**TASK DESCRIPTION:**
Here is the task for the records below: repeat exactly the lines from the one with "<p><em>Figure 5: View" to the one with "The implementation of", both included, and nothing else.

(Items from a data source)

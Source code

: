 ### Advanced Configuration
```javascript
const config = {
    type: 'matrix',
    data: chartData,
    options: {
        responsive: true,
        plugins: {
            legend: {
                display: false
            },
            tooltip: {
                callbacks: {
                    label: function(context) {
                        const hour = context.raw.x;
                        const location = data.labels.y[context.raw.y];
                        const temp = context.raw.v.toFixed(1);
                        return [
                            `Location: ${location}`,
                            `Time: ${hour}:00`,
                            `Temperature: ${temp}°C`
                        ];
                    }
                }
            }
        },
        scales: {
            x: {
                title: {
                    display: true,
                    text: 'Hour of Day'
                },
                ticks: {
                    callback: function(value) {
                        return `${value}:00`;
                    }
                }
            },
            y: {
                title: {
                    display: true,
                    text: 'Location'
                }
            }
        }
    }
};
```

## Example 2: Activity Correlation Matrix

==

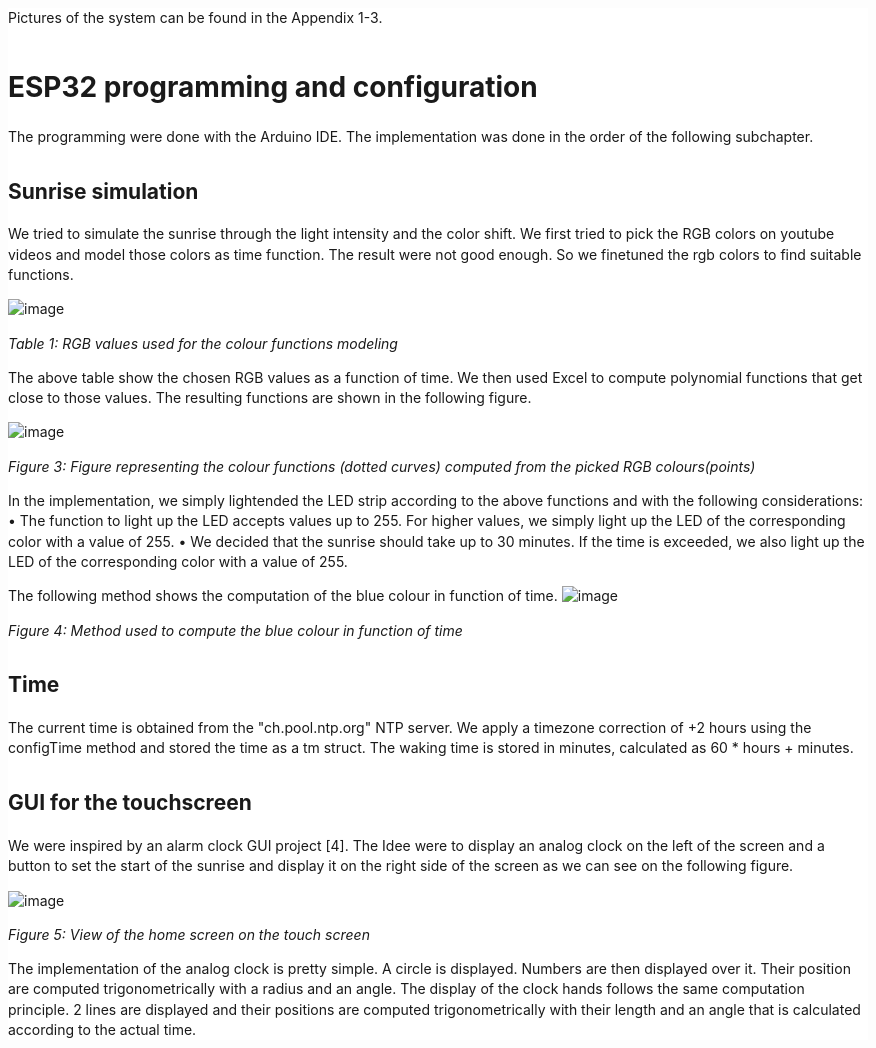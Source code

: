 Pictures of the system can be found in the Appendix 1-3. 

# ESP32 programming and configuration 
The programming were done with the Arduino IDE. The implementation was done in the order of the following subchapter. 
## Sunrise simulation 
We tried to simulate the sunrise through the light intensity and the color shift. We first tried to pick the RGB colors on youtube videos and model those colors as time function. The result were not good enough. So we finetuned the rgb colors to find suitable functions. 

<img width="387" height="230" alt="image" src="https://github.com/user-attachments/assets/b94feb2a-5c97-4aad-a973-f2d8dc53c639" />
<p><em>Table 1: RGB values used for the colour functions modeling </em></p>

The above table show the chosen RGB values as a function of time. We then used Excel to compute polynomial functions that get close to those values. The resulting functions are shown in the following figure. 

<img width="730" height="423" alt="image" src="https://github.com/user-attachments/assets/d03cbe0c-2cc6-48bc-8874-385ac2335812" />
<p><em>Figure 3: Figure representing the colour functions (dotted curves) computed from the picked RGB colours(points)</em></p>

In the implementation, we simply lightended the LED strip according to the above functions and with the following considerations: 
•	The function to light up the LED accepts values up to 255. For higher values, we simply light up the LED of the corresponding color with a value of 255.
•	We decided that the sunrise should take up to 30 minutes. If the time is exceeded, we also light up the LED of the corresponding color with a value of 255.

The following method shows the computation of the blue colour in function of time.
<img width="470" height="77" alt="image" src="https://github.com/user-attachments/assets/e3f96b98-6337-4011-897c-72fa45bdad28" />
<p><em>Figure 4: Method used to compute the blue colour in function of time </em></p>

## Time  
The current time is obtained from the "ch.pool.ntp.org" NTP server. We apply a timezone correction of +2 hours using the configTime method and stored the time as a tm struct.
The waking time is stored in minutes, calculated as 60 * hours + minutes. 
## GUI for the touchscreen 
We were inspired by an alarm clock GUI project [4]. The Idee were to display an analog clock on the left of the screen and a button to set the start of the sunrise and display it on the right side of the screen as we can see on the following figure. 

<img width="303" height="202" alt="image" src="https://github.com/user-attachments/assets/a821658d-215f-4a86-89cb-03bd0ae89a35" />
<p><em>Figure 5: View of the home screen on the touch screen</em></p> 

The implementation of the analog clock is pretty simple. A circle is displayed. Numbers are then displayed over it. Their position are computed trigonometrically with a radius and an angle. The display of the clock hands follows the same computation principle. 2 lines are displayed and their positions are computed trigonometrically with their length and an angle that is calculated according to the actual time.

**WRITTEN ANSWER:**
<p><em>Figure 5: View of the home screen on the touch screen</em></p> 

The implementation of the analog clock is pretty simple. A circle is displayed. Numbers are then displayed over it. Their position are computed trigonometrically with a radius and an angle. The display of the clock hands follows the same computation principle. 2 lines are displayed and their positions are computed trigonometrically with their length and an angle that is calculated according to the actual time.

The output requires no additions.